Nearly every patient admitted to John Dempsey Hospital for heart attack or heart failure receives the correct medical evaluation and treatment, according to the most recent Hospital Performance Comparisons released recently by the state Department of Public Health.
Patients received the correct care 100 percent of the time on seven out of 10 treatments evaluated by the state. These include, for instance, receiving aspirin on arrival, being given an ACE inhibitor when discharged, and receiving information on stopping smoking.
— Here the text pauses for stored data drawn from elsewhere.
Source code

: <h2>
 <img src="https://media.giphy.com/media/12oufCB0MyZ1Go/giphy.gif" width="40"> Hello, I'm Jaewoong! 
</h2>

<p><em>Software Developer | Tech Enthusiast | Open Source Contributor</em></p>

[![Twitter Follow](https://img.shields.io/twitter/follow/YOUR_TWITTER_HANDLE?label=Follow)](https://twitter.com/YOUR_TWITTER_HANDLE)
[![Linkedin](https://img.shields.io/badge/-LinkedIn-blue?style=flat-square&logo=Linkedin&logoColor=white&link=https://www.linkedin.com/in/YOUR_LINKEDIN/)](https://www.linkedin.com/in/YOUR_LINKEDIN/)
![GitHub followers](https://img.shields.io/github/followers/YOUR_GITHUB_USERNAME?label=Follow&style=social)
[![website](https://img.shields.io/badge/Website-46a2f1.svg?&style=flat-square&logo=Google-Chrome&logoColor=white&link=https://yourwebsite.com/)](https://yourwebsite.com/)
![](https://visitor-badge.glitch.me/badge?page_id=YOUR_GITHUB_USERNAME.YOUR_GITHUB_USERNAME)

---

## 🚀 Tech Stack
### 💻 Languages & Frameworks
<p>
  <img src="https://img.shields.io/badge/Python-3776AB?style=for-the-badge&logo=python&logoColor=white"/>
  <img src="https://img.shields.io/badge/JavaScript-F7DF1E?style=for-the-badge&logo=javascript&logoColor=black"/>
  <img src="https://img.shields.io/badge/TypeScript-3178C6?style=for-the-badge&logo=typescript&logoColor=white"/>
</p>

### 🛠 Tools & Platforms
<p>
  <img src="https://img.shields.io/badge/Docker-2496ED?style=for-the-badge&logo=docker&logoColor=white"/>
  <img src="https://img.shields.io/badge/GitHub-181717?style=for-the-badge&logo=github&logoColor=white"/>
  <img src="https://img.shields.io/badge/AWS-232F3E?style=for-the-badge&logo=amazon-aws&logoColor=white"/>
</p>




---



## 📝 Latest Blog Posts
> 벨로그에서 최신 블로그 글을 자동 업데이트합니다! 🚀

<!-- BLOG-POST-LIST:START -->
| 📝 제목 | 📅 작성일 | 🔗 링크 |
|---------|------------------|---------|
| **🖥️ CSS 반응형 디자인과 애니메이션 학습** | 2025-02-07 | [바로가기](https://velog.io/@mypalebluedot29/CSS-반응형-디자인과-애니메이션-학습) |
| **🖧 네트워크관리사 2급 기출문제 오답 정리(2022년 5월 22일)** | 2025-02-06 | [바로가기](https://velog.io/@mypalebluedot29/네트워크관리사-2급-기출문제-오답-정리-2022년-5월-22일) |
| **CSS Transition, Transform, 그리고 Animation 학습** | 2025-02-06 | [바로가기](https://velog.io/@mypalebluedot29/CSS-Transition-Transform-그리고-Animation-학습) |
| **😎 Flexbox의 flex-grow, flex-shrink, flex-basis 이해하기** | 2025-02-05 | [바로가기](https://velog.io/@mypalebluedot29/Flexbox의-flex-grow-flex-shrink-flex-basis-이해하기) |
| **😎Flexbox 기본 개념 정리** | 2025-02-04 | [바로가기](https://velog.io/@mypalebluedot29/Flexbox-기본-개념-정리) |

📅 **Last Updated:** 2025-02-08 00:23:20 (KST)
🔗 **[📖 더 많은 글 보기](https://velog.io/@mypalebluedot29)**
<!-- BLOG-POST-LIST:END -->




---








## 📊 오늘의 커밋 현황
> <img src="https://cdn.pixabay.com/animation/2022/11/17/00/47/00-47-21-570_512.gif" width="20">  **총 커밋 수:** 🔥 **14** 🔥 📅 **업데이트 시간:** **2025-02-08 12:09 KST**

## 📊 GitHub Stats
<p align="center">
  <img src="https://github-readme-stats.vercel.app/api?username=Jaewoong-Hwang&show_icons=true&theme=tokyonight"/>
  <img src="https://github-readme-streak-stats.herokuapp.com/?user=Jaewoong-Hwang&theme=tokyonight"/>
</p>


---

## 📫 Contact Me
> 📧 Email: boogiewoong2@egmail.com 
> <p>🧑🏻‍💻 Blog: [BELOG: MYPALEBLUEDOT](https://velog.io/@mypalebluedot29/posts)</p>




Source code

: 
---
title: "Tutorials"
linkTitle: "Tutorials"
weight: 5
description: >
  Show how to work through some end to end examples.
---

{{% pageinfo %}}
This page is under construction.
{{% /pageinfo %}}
In all but one case, the Health Center scores exceed both state and national medians, the report says.
“The high scores are the result, in part, of our emphasis on the fundamentals of good medicine – that is, knowing what works based on research, educating all involved diligently, and then reminding and seeing to it that all practice these fundamentals,” says Dr. Bruce Liang, director of the center.
Patient safety rounds ensure systematic review of the non-surgical patients’ care and treatment. “Three times a week, we bring together the attending physicians, residents, nursing staff, social worker, and discharge planners,” says Dr. Mark Metersky, professor of medicine, who helped develop the rounds. “We talk about the needs of each patient and review the treatment to make sure it is appropriate and complete.”
The Calhoun Cardiology Center and the Continuing Medical Education Office of the School of Medicine also jointly sponsor a series of cardiovascular symposia, conferences, and Grand Rounds, which “facilitate the educational effort at implementing the measures needed to achieve these quality outcomes,” says Liang.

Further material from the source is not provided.